I didn't exactly know it, but I'd been doing a shit-ton of shadow work over the past few months. Then two weeks ago a coach brought it to my attention, so I started reading The Dark Side of the Light Chasers and everything began to click.

Where do I lie to myself? What parts of myself do I avoid? Who am I afraid to be? How am I closeted for the sake of being GOOD, rather than whole? 

In December at a coaching training I proclaimed to one of my classmates that 2012 would be the year for coming OUT. Then I quickly changed my mind and moved on.

But it was too late. Subconsciously, the idea was planted and the movement underway. I began dancing. I began dressing a differently. I began having conversations about radical relationships. I began saying what I was thinking instead of just thinking it. I stopped helping all the time. I fought with friends I'd never fought with before. I made messes!

Here I am, months into the process, still amidst some big messes but with a few bits of heart-felt clarity under my belt. I know now that revealing my whole self, to the best of my ability, feels like a powerful, vulnerable, beautiful, safe thing to do. And I want to highlight the "safe" part by saying this... this thing I'm learning and re-learning practically every day:

The most dangerous thing we could ever do is hide our holy truth.

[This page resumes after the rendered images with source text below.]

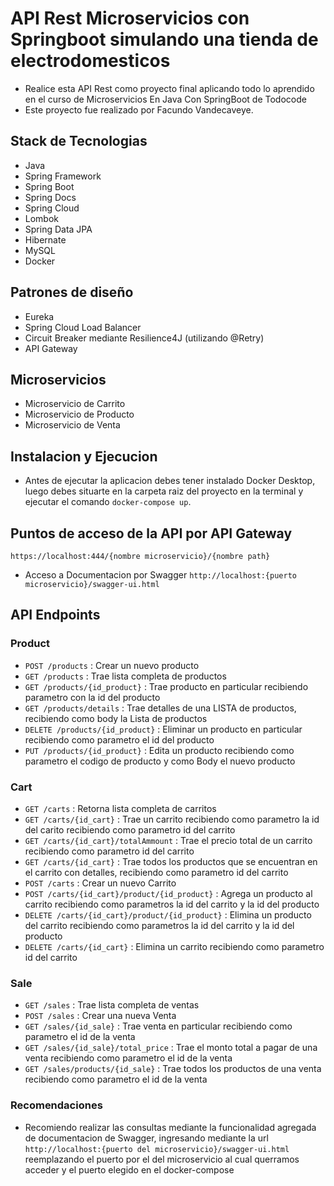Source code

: # API Rest Microservicios con Springboot simulando una tienda de electrodomesticos

* Realice esta API Rest como proyecto final aplicando todo lo aprendido en el curso de Microservicios En Java Con SpringBoot de Todocode
* Este proyecto fue realizado por Facundo Vandecaveye.


## Stack de Tecnologias

* Java
* Spring Framework
* Spring Boot
* Spring Docs
* Spring Cloud
* Lombok
* Spring Data JPA
* Hibernate
* MySQL
* Docker

## Patrones de diseño

* Eureka
* Spring Cloud Load Balancer
* Circuit Breaker mediante Resilience4J (utilizando @Retry)
* API Gateway

## Microservicios

* Microservicio de Carrito
* Microservicio de Producto
* Microservicio de Venta


## Instalacion y Ejecucion

* Antes de ejecutar la aplicacion debes tener instalado Docker Desktop, luego debes situarte en la carpeta raiz del proyecto en la terminal y ejecutar el comando `docker-compose up`. 


## Puntos de acceso de la API por API Gateway

`https://localhost:444/{nombre microservicio}/{nombre path}`

* Acceso a Documentacion por Swagger
`http://localhost:{puerto microservicio}/swagger-ui.html`


## API Endpoints

### Product

* `POST /products` : Crear un nuevo producto
* `GET /products` : Trae lista completa de productos
* `GET /products/{id_product}` : Trae producto en particular recibiendo parametro con la id del producto
* `GET /products/details` : Trae detalles de una LISTA de productos, recibiendo como body la Lista de productos
* `DELETE /products/{id_product}` : Eliminar un producto en particular recibiendo como parametro el id del producto
* `PUT /products/{id_product}` : Edita un producto recibiendo como parametro el codigo de producto y como Body el nuevo producto

### Cart

* `GET /carts` : Retorna lista completa de carritos
* `GET /carts/{id_cart}` : Trae un carrito recibiendo como parametro la id del carito recibiendo como parametro id del carrito
* `GET /carts/{id_cart}/totalAmmount` : Trae el precio total de un carrito recibiendo como parametro id del carrito
* `GET /carts/{id_cart}` : Trae todos los productos que se encuentran en el carrito con detalles, recibiendo como parametro id del carrito
* `POST /carts` : Crear un nuevo Carrito
* `POST /carts/{id_cart}/product/{id_product}` : Agrega un producto al carrito recibiendo como parametros la id del carrito y la id del producto
* `DELETE /carts/{id_cart}/product/{id_product}` : Elimina un producto del carrito recibiendo como parametros la id del carrito y la id del producto
* `DELETE /carts/{id_cart}` : Elimina un carrito recibiendo como parametro id del carrito


### Sale

* `GET /sales` : Trae lista completa de ventas
* `POST /sales` : Crear una nueva Venta
* `GET /sales/{id_sale}` : Trae venta en particular recibiendo como parametro el id de la venta
* `GET /sales/{id_sale}/total_price` : Trae el monto total a pagar de una venta recibiendo como parametro el id de la venta
* `GET /sales/products/{id_sale}` : Trae todos los productos de una venta recibiendo como parametro el id de la venta


### Recomendaciones

* Recomiendo realizar las consultas mediante la funcionalidad agregada de documentacion de Swagger, ingresando mediante la url `http://localhost:{puerto del microservicio}/swagger-ui.html` reemplazando el puerto por el del microservicio al cual querramos acceder y el puerto elegido en el docker-compose
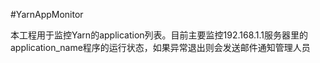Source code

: #YarnAppMonitor

本工程用于监控Yarn的application列表。目前主要监控192.168.1.1服务器里的application_name程序的运行状态，如果异常退出则会发送邮件通知管理人员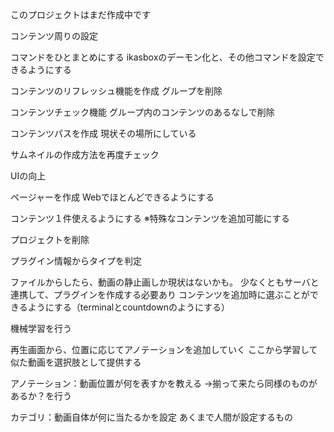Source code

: このプロジェクトはまだ作成中です

コンテンツ周りの設定

  コマンドをひとまとめにする
    ikasboxのデーモン化と、その他コマンドを設定できるようにする

  コンテンツのリフレッシュ機能を作成
  グループを削除

  コンテンツチェック機能
    グループ内のコンテンツのあるなしで削除

  コンテンツパスを作成
     現状その場所にしている

  サムネイルの作成方法を再度チェック

UIの向上

   ページャーを作成
   Webでほとんどできるようにする

   コンテンツ１件使えるようにする
   ※特殊なコンテンツを追加可能にする

   プロジェクトを削除

プラグイン情報からタイプを判定

   ファイルからしたら、動画の静止画しか現状はないかも。
   少なくともサーバと連携して、プラグインを作成する必要あり
   コンテンツを追加時に選ぶことができるようにする（terminalとcountdownのようにする）

機械学習を行う

   再生画面から、位置に応じてアノテーションを追加していく
   ここから学習して似た動画を選択肢として提供する

   アノテーション：動画位置が何を表すかを教える
     →揃って来たら同様のものがあるか？を行う

   カテゴリ：動画自体が何に当たるかを設定
      あくまで人間が設定するもの

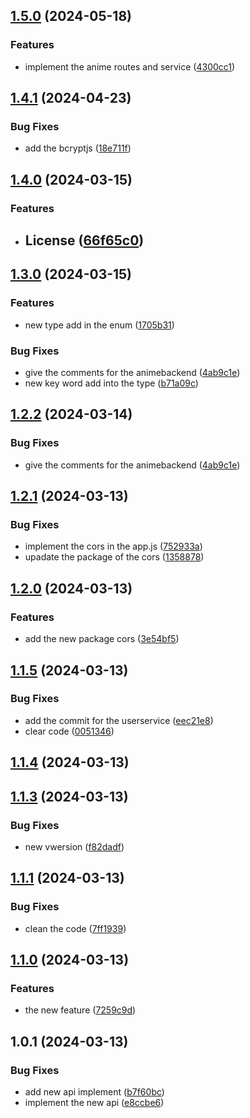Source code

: 

## [1.5.0](https://github.com/sanchit-sherawat/anime-backend/compare/1.4.1...1.5.0) (2024-05-18)


### Features

* implement the anime routes and service ([4300cc1](https://github.com/sanchit-sherawat/anime-backend/commit/4300cc14d8f783063d902777643f9b7259ce9613))

## [1.4.1](https://github.com/sanchit-sherawat/anime-backend/compare/1.4.0...1.4.1) (2024-04-23)


### Bug Fixes

* add the bcryptjs ([18e711f](https://github.com/sanchit-sherawat/anime-backend/commit/18e711fd3bfb210b736446d4907d00a29a600279))

## [1.4.0](https://github.com/sanchit-sherawat/anime-backend/compare/1.3.0...1.4.0) (2024-03-15)


### Features

* ## License ([66f65c0](https://github.com/sanchit-sherawat/anime-backend/commit/66f65c05de67bfe2f1a1a9f751b9c3afc0a223ea))

## [1.3.0](https://github.com/sanchit-sherawat/anime-backend/compare/1.2.1...1.3.0) (2024-03-15)


### Features

* new type add in the enum ([1705b31](https://github.com/sanchit-sherawat/anime-backend/commit/1705b31bc507feb69d4e928e10ff32f0adaf85fd))


### Bug Fixes

* give the comments for the animebackend ([4ab9c1e](https://github.com/sanchit-sherawat/anime-backend/commit/4ab9c1e3aa6caf072650bd45ee0a7b59f3114068))
* new key word add into the type ([b71a09c](https://github.com/sanchit-sherawat/anime-backend/commit/b71a09c4929ef18c039d845d695bfdd61d7fd17f))

## [1.2.2](https://github.com/sanchit-sherawat/anime-backend/compare/1.2.1...1.2.2) (2024-03-14)


### Bug Fixes

* give the comments for the animebackend ([4ab9c1e](https://github.com/sanchit-sherawat/anime-backend/commit/4ab9c1e3aa6caf072650bd45ee0a7b59f3114068))

## [1.2.1](https://github.com/sanchit-sherawat/anime-backend/compare/1.2.0...1.2.1) (2024-03-13)


### Bug Fixes

* implement the cors in the app.js ([752933a](https://github.com/sanchit-sherawat/anime-backend/commit/752933aa2f8f3f7325c9b19ee61b9990415c09bc))
* upadate the package of the cors ([1358878](https://github.com/sanchit-sherawat/anime-backend/commit/1358878f15e50288dc009f52575544fdbcc98edd))

## [1.2.0](https://github.com/sanchit-sherawat/anime-backend/compare/1.1.5...1.2.0) (2024-03-13)


### Features

* add the new package cors ([3e54bf5](https://github.com/sanchit-sherawat/anime-backend/commit/3e54bf5fc082f264cf80c0951574e30e2df24e0f))

## [1.1.5](https://github.com/sanchit-sherawat/anime-backend/compare/1.1.4...1.1.5) (2024-03-13)


### Bug Fixes

* add the commit for the userservice ([eec21e8](https://github.com/sanchit-sherawat/anime-backend/commit/eec21e81cb7ad8e531c5abd2f9498d1a0aa774e4))
* clear code ([0051346](https://github.com/sanchit-sherawat/anime-backend/commit/005134665198d84c17b217c6917e6b3d34e3e1ec))

## [1.1.4](https://github.com/sanchit-sherawat/anime-backend/compare/1.1.3...1.1.4) (2024-03-13)

## [1.1.3](https://github.com/sanchit-sherawat/anime-backend/compare/1.1.1...1.1.3) (2024-03-13)


### Bug Fixes

* new vwersion ([f82dadf](https://github.com/sanchit-sherawat/anime-backend/commit/f82dadfacd2918e9f26dfeaf105ea585a46467b7))

## [1.1.1](https://github.com/sanchit-sherawat/anime-backend/compare/1.1.0...1.1.1) (2024-03-13)


### Bug Fixes

* clean the code ([7ff1939](https://github.com/sanchit-sherawat/anime-backend/commit/7ff1939874bd03f6685b8eae7cbc45f5af09ec1a))

## [1.1.0](https://github.com/sanchit-sherawat/anime-backend/compare/1.0.1...1.1.0) (2024-03-13)


### Features

* the new feature ([7259c9d](https://github.com/sanchit-sherawat/anime-backend/commit/7259c9dedb6694d3e725939665ee27520aa13427))

## 1.0.1 (2024-03-13)


### Bug Fixes

* add new api implement ([b7f60bc](https://github.com/sanchit-sherawat/anime-backend/commit/b7f60bc2667d68faecd064c7b588a41846fbf53a))
* implement the new api ([e8ccbe6](https://github.com/sanchit-sherawat/anime-backend/commit/e8ccbe692501601e4ff081d5f433c6a2ac88e2c3))
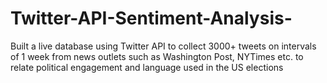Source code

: # Twitter-API-Sentiment-Analysis-
Built a live database using Twitter API to collect 3000+ tweets on intervals of 1 week from news outlets such as Washington Post, NYTimes etc. to relate political engagement and language used in the US elections
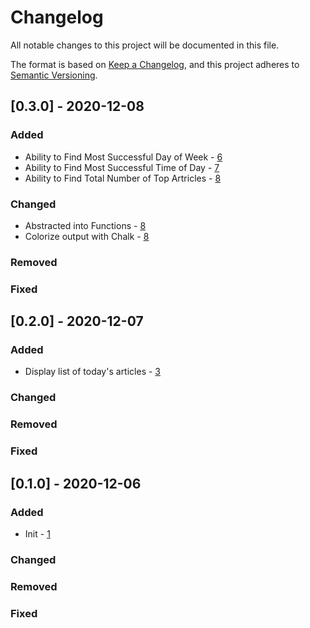 # Changelog

All notable changes to this project will be documented in this file.

The format is based on [Keep a Changelog](https://keepachangelog.com/en/1.0.0/),
and this project adheres to [Semantic Versioning](https://semver.org/spec/v2.0.0.html).

## [0.3.0] - 2020-12-08

### Added

- Ability to Find Most Successful Day of Week - [6](https://github.com/alexlee-dev/post-time-tool/issues/6)
- Ability to Find Most Successful Time of Day - [7](https://github.com/alexlee-dev/post-time-tool/issues/7)
- Ability to Find Total Number of Top Artricles - [8](https://github.com/alexlee-dev/post-time-tool/issues/8)

### Changed

- Abstracted into Functions - [8](https://github.com/alexlee-dev/post-time-tool/issues/8)
- Colorize output with Chalk - [8](https://github.com/alexlee-dev/post-time-tool/issues/8)

### Removed

### Fixed

## [0.2.0] - 2020-12-07

### Added

- Display list of today's articles - [3](https://github.com/alexlee-dev/post-time-tool/issues/3)

### Changed

### Removed

### Fixed

## [0.1.0] - 2020-12-06

### Added

- Init - [1](https://github.com/alexlee-dev/post-time-tool/issues/1)

### Changed

### Removed

### Fixed
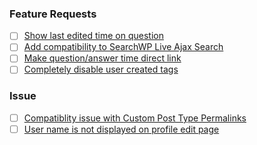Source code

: ### Feature Requests
- [ ] [Show last edited time on question](https://github.com/open-wp/anspress/issues/115)
- [ ] [Add compatibility to SearchWP Live Ajax Search](https://github.com/open-wp/anspress/issues/105)
- [ ] [Make question/answer time direct link](https://github.com/open-wp/anspress/issues/112)
- [ ] [Completely disable user created tags](https://github.com/open-wp/anspress/issues/152)

### Issue
- [ ] [Compatiblity issue with Custom Post Type Permalinks](https://github.com/open-wp/anspress/issues/151)
- [ ] [User name is not displayed on profile edit page](https://github.com/open-wp/anspress/issues/136)
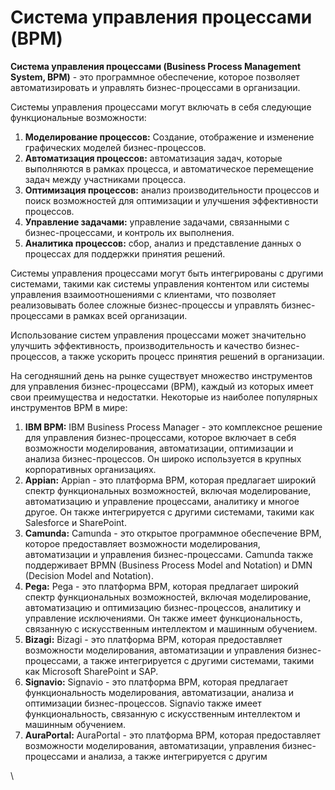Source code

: # Система управления процессами (BPM)

**Система управления процессами (Business Process Management System, BPM)** - это программное обеспечение, которое позволяет автоматизировать и управлять бизнес-процессами в организации.

Системы управления процессами могут включать в себя следующие функциональные возможности:

1. **Моделирование процессов:** Cоздание, отображение и изменение графических моделей бизнес-процессов.
2. **Автоматизация процессов:** автоматизация задач, которые выполняются в рамках процесса, и автоматическое перемещение задач между участниками процесса.
3. **Оптимизация процессов:** анализ производительности процессов и поиск возможностей для оптимизации и улучшения эффективности процессов.
4. **Управление задачами:** управление задачами, связанными с бизнес-процессами, и контроль их выполнения.
5. **Аналитика процессов:** сбор, анализ и представление данных о процессах для поддержки принятия решений.

Системы управления процессами могут быть интегрированы с другими системами, такими как системы управления контентом или системы управления взаимоотношениями с клиентами, что позволяет реализовывать более сложные бизнес-процессы и управлять бизнес-процессами в рамках всей организации.

Использование систем управления процессами может значительно улучшить эффективность, производительность и качество бизнес-процессов, а также ускорить процесс принятия решений в организации.

На сегодняшний день на рынке существует множество инструментов для управления бизнес-процессами (BPM), каждый из которых имеет свои преимущества и недостатки. Некоторые из наиболее популярных инструментов BPM в мире:

1. **IBM BPM:** IBM Business Process Manager - это комплексное решение для управления бизнес-процессами, которое включает в себя возможности моделирования, автоматизации, оптимизации и анализа бизнес-процессов. Он широко используется в крупных корпоративных организациях.
2. **Appian:** Appian - это платформа BPM, которая предлагает широкий спектр функциональных возможностей, включая моделирование, автоматизацию и управление процессами, аналитику и многое другое. Он также интегрируется с другими системами, такими как Salesforce и SharePoint.
3. **Camunda:** Camunda - это открытое программное обеспечение BPM, которое предоставляет возможности моделирования, автоматизации и управления бизнес-процессами. Camunda также поддерживает BPMN (Business Process Model and Notation) и DMN (Decision Model and Notation).
4. **Pega:** Pega - это платформа BPM, которая предлагает широкий спектр функциональных возможностей, включая моделирование, автоматизацию и оптимизацию бизнес-процессов, аналитику и управление исключениями. Он также имеет функциональность, связанную с искусственным интеллектом и машинным обучением.
5. **Bizagi:** Bizagi - это платформа BPM, которая предоставляет возможности моделирования, автоматизации и управления бизнес-процессами, а также интегрируется с другими системами, такими как Microsoft SharePoint и SAP.
6. **Signavio:** Signavio - это платформа BPM, которая предлагает функциональность моделирования, автоматизации, анализа и оптимизации бизнес-процессов. Signavio также имеет функциональность, связанную с искусственным интеллектом и машинным обучением.
7. **AuraPortal:** AuraPortal - это платформа BPM, которая предоставляет возможности моделирования, автоматизации, управления бизнес-процессами и анализа, а также интегрируется с другим

\
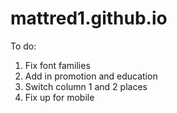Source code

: # mattred1.github.io
To do:
  1. Fix font families
  2. Add in promotion and education
  3. Switch column 1 and 2 places
  4. Fix up for mobile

Most of us can't be happy and hide forever. Eventually, if we want to live truly energizing and fulfilling lives, we have to come out--we have to see and accept all the different parts of ourselves. And then, we've got to speak the truth... we've got to tell the people we love... we've got to forge space to be ourselves and connect.

For that sizzling, sensual, vibration that runs from head to toe when you're really IN IT.
For the way they look at you, the way you capture their attention, because you're so unbelievably yourself.
For that sound sleep at night, even the nights when you're sleeping alone--especially the nights when you're sleeping alone.

Two suggestions for beginners: Start with the ending & Fess up.

What's that deep part of yourself that's just dying to be set free? To see the light of day in this marvelous, unspeakable world? Feel free to send e-mail, hand written letters or schedule an appointment to talk. Sometimes a safe place to start is with one dear soul who will listen with zero judgement.

Wishing us all the chance at inclusive love--at knowing and adoring our full range of humanness.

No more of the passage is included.